▶ Work instructions: Tell how many lines below include the word "NextGen". Only the number should appear.

▶ Records for the exercise:
______________________________
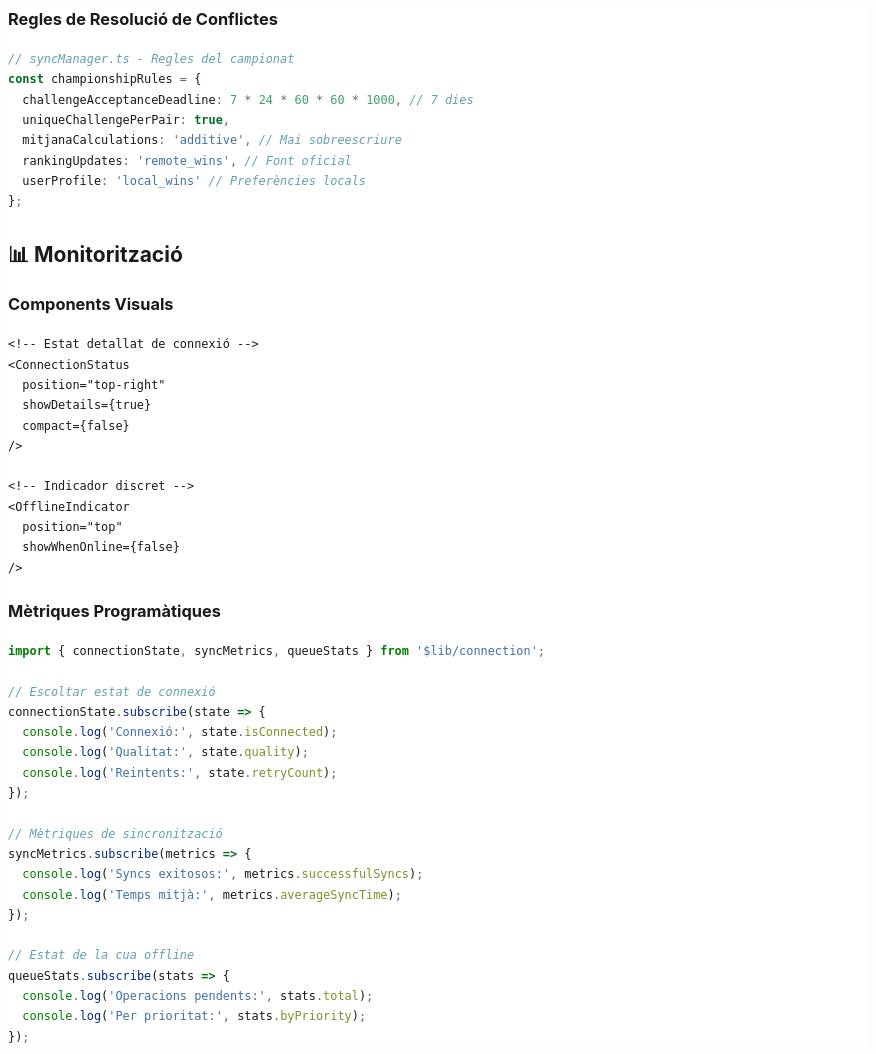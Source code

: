 ### Regles de Resolució de Conflictes

```typescript
// syncManager.ts - Regles del campionat
const championshipRules = {
  challengeAcceptanceDeadline: 7 * 24 * 60 * 60 * 1000, // 7 dies
  uniqueChallengePerPair: true,
  mitjanaCalculations: 'additive', // Mai sobreescriure
  rankingUpdates: 'remote_wins', // Font oficial
  userProfile: 'local_wins' // Preferències locals
};
```

## 📊 Monitorització

### Components Visuals

```svelte
<!-- Estat detallat de connexió -->
<ConnectionStatus 
  position="top-right"
  showDetails={true}
  compact={false}
/>

<!-- Indicador discret -->
<OfflineIndicator 
  position="top"
  showWhenOnline={false}
/>
```

### Mètriques Programàtiques

```typescript
import { connectionState, syncMetrics, queueStats } from '$lib/connection';

// Escoltar estat de connexió
connectionState.subscribe(state => {
  console.log('Connexió:', state.isConnected);
  console.log('Qualitat:', state.quality);
  console.log('Reintents:', state.retryCount);
});

// Mètriques de sincronització
syncMetrics.subscribe(metrics => {
  console.log('Syncs exitosos:', metrics.successfulSyncs);
  console.log('Temps mitjà:', metrics.averageSyncTime);
});

// Estat de la cua offline
queueStats.subscribe(stats => {
  console.log('Operacions pendents:', stats.total);
  console.log('Per prioritat:', stats.byPriority);
});
```
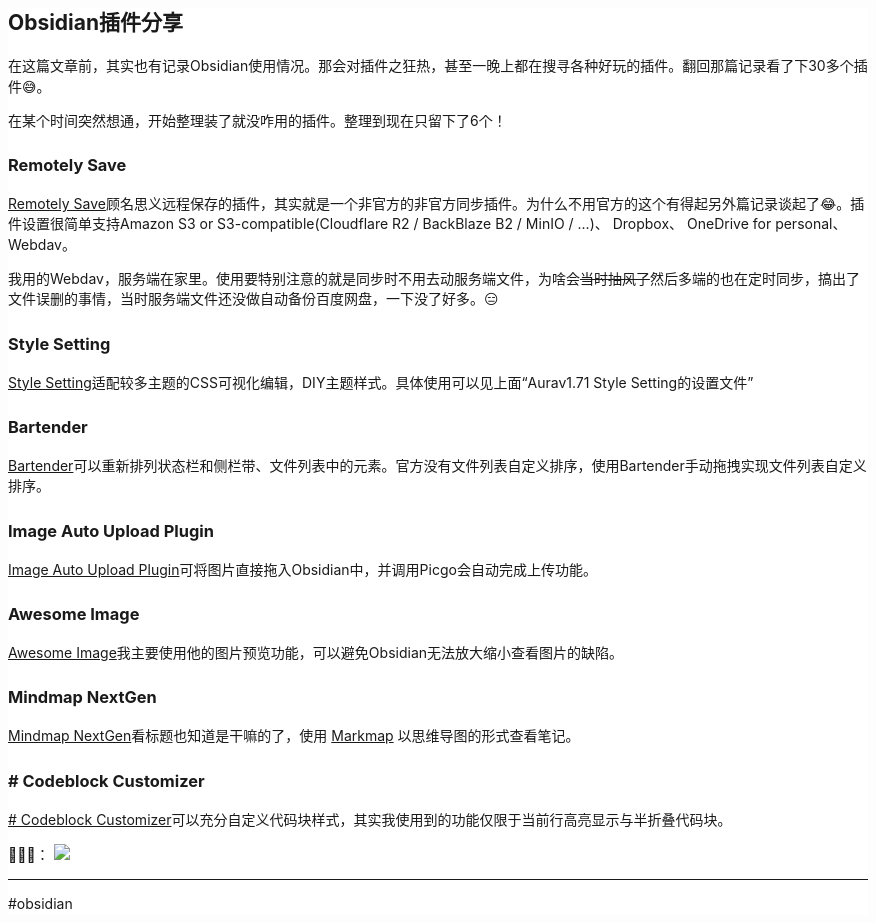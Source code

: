 ## Obsidian插件分享

在这篇文章前，其实也有记录Obsidian使用情况。那会对插件之狂热，甚至一晚上都在搜寻各种好玩的插件。翻回那篇记录看了下30多个插件😅。

在某个时间突然想通，开始整理装了就没咋用的插件。整理到现在只留下了6个！
### Remotely Save
[Remotely Save](https://github.com/remotely-save/remotely-save)顾名思义远程保存的插件，其实就是一个非官方的非官方同步插件。为什么不用官方的这个有得起另外篇记录谈起了😂。插件设置很简单支持Amazon S3 or S3-compatible(Cloudflare R2 / BackBlaze B2 / MinIO / ...)、 Dropbox、 OneDrive for personal、Webdav。

我用的Webdav，服务端在家里。使用要特别注意的就是同步时不用去动服务端文件，为啥会~~当时抽风了~~然后多端的也在定时同步，搞出了文件误删的事情，当时服务端文件还没做自动备份百度网盘，一下没了好多。😑
### Style Setting

[Style Setting](https://github.com/mgmeyers/obsidian-style-settings)适配较多主题的CSS可视化编辑，DIY主题样式。具体使用可以见上面“Aurav1.71 Style Setting的设置文件”
### Bartender

[Bartender](https://github.com/nothingislost/obsidian-bartender)可以重新排列状态栏和侧栏带、文件列表中的元素。官方没有文件列表自定义排序，使用Bartender手动拖拽实现文件列表自定义排序。
### Image Auto Upload Plugin

[Image Auto Upload Plugin](https://github.com/renmu123/obsidian-image-auto-upload-plugin)可将图片直接拖入Obsidian中，并调用Picgo会自动完成上传功能。

### Awesome Image

[Awesome Image](https://github.com/AwesomeDog/obsidian-awesome-image)我主要使用他的图片预览功能，可以避免Obsidian无法放大缩小查看图片的缺陷。

### Mindmap NextGen

[Mindmap NextGen](https://github.com/james-tindal/obsidian-mindmap-nextgen)看标题也知道是干嘛的了，使用 [Markmap](https://markmap.js.org/) 以思维导图的形式查看笔记。

### # Codeblock Customizer

[# Codeblock Customizer](https://github.com/mugiwara85/CodeblockCustomizer)可以充分自定义代码块样式，其实我使用到的功能仅限于当前行高亮显示与半折叠代码块。

🙋‍♂️🌰：
![](https://r2.redcrew.cn/image/4e53e3bee3ea12e277729fbc6514f9f5.png)



---
#obsidian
______________________________
▶ Result of this exercise: 2